### What the task asks
All records should be written out again exactly.
══ Given information ══
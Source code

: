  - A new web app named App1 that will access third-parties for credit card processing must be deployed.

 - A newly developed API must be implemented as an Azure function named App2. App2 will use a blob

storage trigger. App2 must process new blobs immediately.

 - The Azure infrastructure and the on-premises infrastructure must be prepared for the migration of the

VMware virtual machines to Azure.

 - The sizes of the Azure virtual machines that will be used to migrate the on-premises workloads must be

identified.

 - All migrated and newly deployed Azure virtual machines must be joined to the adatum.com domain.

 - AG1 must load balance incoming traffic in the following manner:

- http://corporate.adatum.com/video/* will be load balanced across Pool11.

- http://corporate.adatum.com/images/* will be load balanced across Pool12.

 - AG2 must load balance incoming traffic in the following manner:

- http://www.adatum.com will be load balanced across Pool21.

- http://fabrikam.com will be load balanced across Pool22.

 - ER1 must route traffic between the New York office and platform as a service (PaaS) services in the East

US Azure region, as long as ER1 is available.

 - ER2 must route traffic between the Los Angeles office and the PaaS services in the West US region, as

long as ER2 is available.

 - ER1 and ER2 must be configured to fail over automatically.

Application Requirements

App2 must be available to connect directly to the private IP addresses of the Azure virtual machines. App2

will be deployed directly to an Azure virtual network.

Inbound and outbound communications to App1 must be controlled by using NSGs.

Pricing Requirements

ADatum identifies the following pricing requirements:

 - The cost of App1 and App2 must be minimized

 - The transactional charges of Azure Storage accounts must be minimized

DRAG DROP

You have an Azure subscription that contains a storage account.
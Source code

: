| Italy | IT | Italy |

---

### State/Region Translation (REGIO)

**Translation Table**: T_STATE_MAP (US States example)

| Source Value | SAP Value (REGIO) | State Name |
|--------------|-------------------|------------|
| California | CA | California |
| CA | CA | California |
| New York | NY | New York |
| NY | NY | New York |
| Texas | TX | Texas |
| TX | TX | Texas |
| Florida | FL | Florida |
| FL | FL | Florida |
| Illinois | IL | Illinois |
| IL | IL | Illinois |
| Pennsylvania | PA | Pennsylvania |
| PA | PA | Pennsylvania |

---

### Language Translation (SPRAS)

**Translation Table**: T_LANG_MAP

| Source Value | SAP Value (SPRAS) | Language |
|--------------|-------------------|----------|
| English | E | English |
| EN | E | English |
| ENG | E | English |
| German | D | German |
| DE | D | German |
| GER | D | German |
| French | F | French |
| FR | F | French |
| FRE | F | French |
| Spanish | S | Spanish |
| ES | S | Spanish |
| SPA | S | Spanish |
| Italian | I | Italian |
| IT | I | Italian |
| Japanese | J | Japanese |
═══
### Exercise response
Source code

:  - A new web app named App1 that will access third-parties for credit card processing must be deployed.

 - A newly developed API must be implemented as an Azure function named App2. App2 will use a blob

storage trigger. App2 must process new blobs immediately.

 - The Azure infrastructure and the on-premises infrastructure must be prepared for the migration of the

VMware virtual machines to Azure.

 - The sizes of the Azure virtual machines that will be used to migrate the on-premises workloads must be

identified.

 - All migrated and newly deployed Azure virtual machines must be joined to the adatum.com domain.

 - AG1 must load balance incoming traffic in the following manner:

- http://corporate.adatum.com/video/* will be load balanced across Pool11.

- http://corporate.adatum.com/images/* will be load balanced across Pool12.

 - AG2 must load balance incoming traffic in the following manner:

- http://www.adatum.com will be load balanced across Pool21.

- http://fabrikam.com will be load balanced across Pool22.

 - ER1 must route traffic between the New York office and platform as a service (PaaS) services in the East

US Azure region, as long as ER1 is available.

 - ER2 must route traffic between the Los Angeles office and the PaaS services in the West US region, as

long as ER2 is available.

 - ER1 and ER2 must be configured to fail over automatically.

Application Requirements

App2 must be available to connect directly to the private IP addresses of the Azure virtual machines. App2

will be deployed directly to an Azure virtual network.

Inbound and outbound communications to App1 must be controlled by using NSGs.

Pricing Requirements

ADatum identifies the following pricing requirements:

 - The cost of App1 and App2 must be minimized

 - The transactional charges of Azure Storage accounts must be minimized

DRAG DROP

You have an Azure subscription that contains a storage account.
Source code

:| Italy | IT | Italy |

---

### State/Region Translation (REGIO)

**Translation Table**: T_STATE_MAP (US States example)

| Source Value | SAP Value (REGIO) | State Name |
|--------------|-------------------|------------|
| California | CA | California |
| CA | CA | California |
| New York | NY | New York |
| NY | NY | New York |
| Texas | TX | Texas |
| TX | TX | Texas |
| Florida | FL | Florida |
| FL | FL | Florida |
| Illinois | IL | Illinois |
| IL | IL | Illinois |
| Pennsylvania | PA | Pennsylvania |
| PA | PA | Pennsylvania |

---

### Language Translation (SPRAS)

**Translation Table**: T_LANG_MAP

| Source Value | SAP Value (SPRAS) | Language |
|--------------|-------------------|----------|
| English | E | English |
| EN | E | English |
| ENG | E | English |
| German | D | German |
| DE | D | German |
| GER | D | German |
| French | F | French |
| FR | F | French |
| FRE | F | French |
| Spanish | S | Spanish |
| ES | S | Spanish |
| SPA | S | Spanish |
| Italian | I | Italian |
| IT | I | Italian |
| Japanese | J | Japanese |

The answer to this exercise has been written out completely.